Alex Witchel is an epigrammatic writer, arch, chummy, and Nora Ephronesque, which means she is both fun to read and tiresome, too. Like someone showing how clever they are. Every second. You wince sometimes over such quips as "smoking has become the cooties of the Nineties," or this clunker on the interior of the Guggenheim museum: "If you started at the top, it was like going down a toilet in slow motion."
Still, if you get past these forced bits, "Girls Only" is oddly affecting. Based on a clutch of pieces Witchel did for the New York Times (she's been a style and culture reporter there for six years), the book chronicles the relationship between Witchel, her mother Barbara and her younger sister Phoebe as the three embark on various metropolitan-area adventures -- a sleepover at the Stanhope Hotel, Witchel's own wedding (to Times op-ed columnist Frank Rich) or a picnic with actress June Havoc, the younger sister of Gypsy Rose Lee.
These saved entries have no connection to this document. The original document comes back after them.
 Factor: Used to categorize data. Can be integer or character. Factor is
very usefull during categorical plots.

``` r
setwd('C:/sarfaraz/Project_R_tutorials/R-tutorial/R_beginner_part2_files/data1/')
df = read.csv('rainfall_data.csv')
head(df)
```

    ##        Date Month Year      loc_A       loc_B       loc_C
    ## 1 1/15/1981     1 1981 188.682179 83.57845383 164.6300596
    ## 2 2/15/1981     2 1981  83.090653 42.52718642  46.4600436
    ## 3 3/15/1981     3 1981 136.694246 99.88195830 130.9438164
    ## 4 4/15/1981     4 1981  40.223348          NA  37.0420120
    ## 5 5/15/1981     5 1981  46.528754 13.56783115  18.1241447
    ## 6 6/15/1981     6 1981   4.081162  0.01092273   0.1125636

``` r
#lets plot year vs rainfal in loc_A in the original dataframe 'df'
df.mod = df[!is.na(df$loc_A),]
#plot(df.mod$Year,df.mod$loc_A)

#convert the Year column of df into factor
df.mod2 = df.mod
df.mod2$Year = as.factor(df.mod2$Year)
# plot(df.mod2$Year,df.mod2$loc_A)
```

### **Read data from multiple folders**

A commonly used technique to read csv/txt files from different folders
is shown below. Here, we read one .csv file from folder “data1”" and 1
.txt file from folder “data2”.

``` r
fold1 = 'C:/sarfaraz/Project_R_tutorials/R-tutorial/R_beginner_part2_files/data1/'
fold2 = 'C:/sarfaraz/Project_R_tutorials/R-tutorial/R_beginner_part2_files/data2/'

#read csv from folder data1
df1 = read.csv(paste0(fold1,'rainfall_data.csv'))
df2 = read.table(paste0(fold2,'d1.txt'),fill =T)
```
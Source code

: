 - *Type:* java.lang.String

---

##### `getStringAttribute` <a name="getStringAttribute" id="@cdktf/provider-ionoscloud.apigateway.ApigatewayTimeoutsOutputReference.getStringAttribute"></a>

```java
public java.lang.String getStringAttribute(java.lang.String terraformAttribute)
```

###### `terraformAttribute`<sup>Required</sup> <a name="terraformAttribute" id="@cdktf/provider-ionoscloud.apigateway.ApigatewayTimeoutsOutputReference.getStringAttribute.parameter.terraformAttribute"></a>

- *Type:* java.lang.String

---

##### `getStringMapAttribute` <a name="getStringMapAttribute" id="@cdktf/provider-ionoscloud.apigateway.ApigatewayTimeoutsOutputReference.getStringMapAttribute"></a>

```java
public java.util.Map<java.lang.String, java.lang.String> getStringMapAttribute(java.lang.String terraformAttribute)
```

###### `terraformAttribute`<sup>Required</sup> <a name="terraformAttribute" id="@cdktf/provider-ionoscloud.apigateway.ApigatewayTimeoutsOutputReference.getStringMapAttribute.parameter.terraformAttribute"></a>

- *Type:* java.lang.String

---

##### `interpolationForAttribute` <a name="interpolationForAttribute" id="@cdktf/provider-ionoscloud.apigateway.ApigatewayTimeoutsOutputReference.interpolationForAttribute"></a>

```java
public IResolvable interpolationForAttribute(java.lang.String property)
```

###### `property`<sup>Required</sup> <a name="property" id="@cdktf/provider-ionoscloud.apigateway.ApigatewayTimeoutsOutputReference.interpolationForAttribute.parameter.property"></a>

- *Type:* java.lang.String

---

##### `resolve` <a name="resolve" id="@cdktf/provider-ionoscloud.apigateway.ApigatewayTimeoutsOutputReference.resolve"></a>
This last is the best piece of all, in which Witchel becomes friends with the tough, aging Havoc, whom she has idolized since childhood. Havoc was the quintessential trouper. Abandoned at age 13, she acted in vaudeville while her sister stripped, the two of them eating and sleeping sporadically. Conversely, Witchel was raised in a posh New York suburb by her Ph.D-holding Mom and Wall-Street-dealing Dad "in the Scarsdale life of maids and Mom's credit cards to buffer the blows," she writes. As Havoc tells Witchel: "Your life is such a pillow."
Which is true enough, although Witchel finds common ground between them. "Maybe what (Havoc and I) had in common was the urge to please," she writes. It's this quality which gives the book its poignance. Witchel is powerfully intertwined with her mother, who's as central to her prose sensibility as Alice to Calvin Trillin. Barbara Witchel triumphed over childhood polio, blatantly eats pork outside the house (the family keeps Kosher), loves "Star Trek," smells like "Joy perfume and soap and cigarettes and just a touch of Adorn spray," and used to "wrap a kitchen knife in a yellow paper napkin and tuck it in her evening bag when we went to the theater at night."
Her daughters adore her, and Alex tries mightily to be like her. "Isn't imitation the sincerest form of flattery?" she writes. "With mothers it goes even further. It's the sincerest form of justification. Of their lives." That's no epigram, that's insight, and Witchel at her best.